I have two large datasets, one around half a million records and the other one around 70K. These datasets have address. I want to match if any of the address in the smaller data set are present in the large one. As you would imagine address can be written in different ways and in different cases / spellings etc. Apart from this address can be duplicated if written only till the building level. So different flats have the same address. I did some research and figured out the package stringdist that can be used.
I did some work and managed to get the closest match based on distance. However I am not able to return the corresponding columns for which the address match.
Below is a sample dummy data along with code that I have created to explain the situation
library(stringdist)
Address1 <- c("786, GALI NO 5, XYZ","rambo, 45, strret 4, atlast, pqr","23/4, 23RD FLOOR, STREET 2, ABC-E, PQR","45-B, GALI NO5, XYZ","HECTIC, 99 STREET, PQR","786, GALI NO 5, XYZ","rambo, 45, strret 4, atlast, pqr")
Year1 <- c(2001:2007)
Address2 <- c("abc, pqr, xyz","786, GALI NO 4 XYZ","45B, GALI NO 5, XYZ","del, 546, strret2, towards east, pqr","23/4, STREET 2, PQR","abc, pqr, xyz","786, GALI NO 4 XYZ","45B, GALI NO 5, XYZ","del, 546, strret2, towards east, pqr","23/4, STREET 2, PQR")
Year2 <- c(2001:2010)
df1 <- data.table(Address1,Year1)
df2 <- data.table(Address2,Year2)
df2[,unique_id := sprintf("%06d", 1:nrow(df2))]

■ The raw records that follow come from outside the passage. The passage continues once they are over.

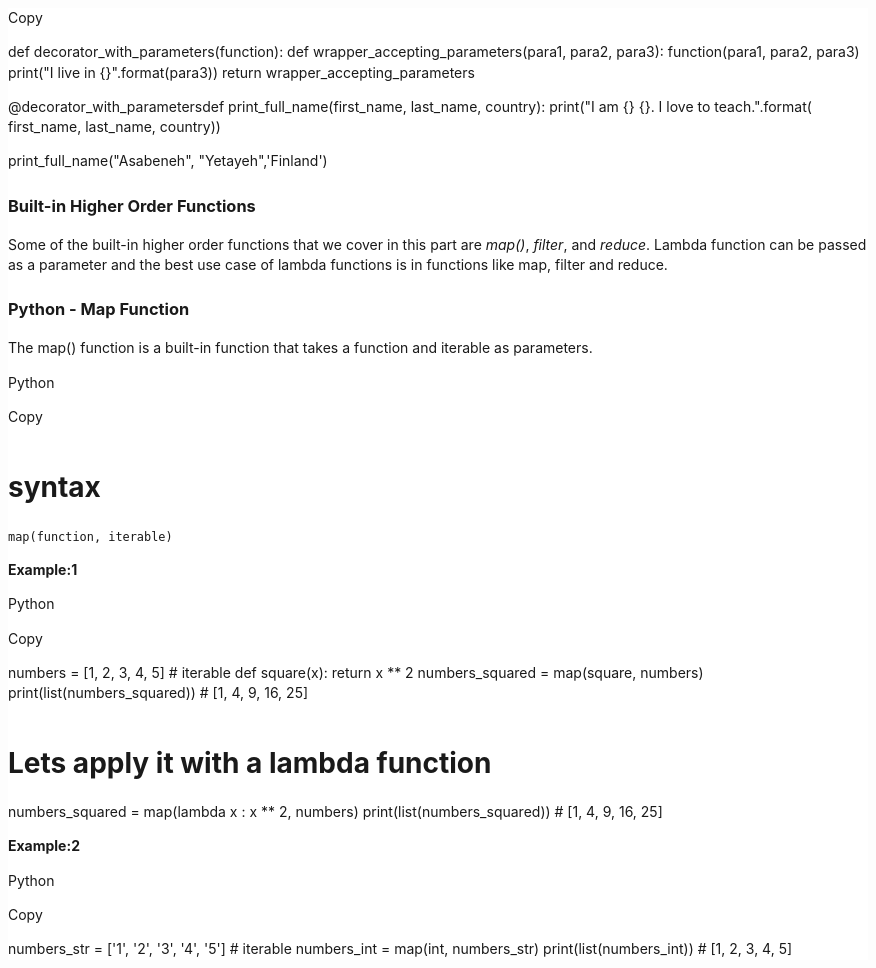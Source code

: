 Copy

def decorator_with_parameters(function):
    def wrapper_accepting_parameters(para1, para2, para3):
        function(para1, para2, para3)
        print("I live in {}".format(para3))
    return wrapper_accepting_parameters

@decorator_with_parametersdef print_full_name(first_name, last_name, country):
    print("I am {} {}. I love to teach.".format(
        first_name, last_name, country))

print_full_name("Asabeneh", "Yetayeh",'Finland')

### **Built-in Higher Order Functions**

Some of the built-in higher order functions that we cover in this part are *map()*, *filter*, and *reduce*. Lambda function can be passed as a parameter and the best use case of lambda functions is in functions like map, filter and reduce.

### **Python - Map Function**

The map() function is a built-in function that takes a function and iterable as parameters.

Python

Copy

# syntax
    map(function, iterable)

**Example:1**

Python

Copy

numbers = [1, 2, 3, 4, 5] # iterable
def square(x):
    return x ** 2
numbers_squared = map(square, numbers)
print(list(numbers_squared))    # [1, 4, 9, 16, 25]
# Lets apply it with a lambda function
numbers_squared = map(lambda x : x ** 2, numbers)
print(list(numbers_squared))    # [1, 4, 9, 16, 25]

**Example:2**

Python

Copy

numbers_str = ['1', '2', '3', '4', '5']  # iterable
numbers_int = map(int, numbers_str)
print(list(numbers_int))    # [1, 2, 3, 4, 5]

fn_match = function(str, strVec, n){
strVec[amatch(str, strVec, method = "dl", maxDist=n,useBytes = T)]
}
df1[!is.na(Address1)
, address_match :=
fn_match(Address1, df2$Address2,3)
]
This returns me the closed string match based on distance of 3, however I wanted to also have columns of "Year" and "unique_id" from df2 in df1. This would help me to know with which row of data the string was matched from df2. So finally I want to know for each row in df1 what was the closet match from df2 based on the distance specified and have for the matching rows the specific "Year" and "unique_id" from df2.
I guess there is something to do with merge (left join), but I am not sure how I can merge keeping the duplicates and ensuring that I have same number of rows as in df1 (small data set).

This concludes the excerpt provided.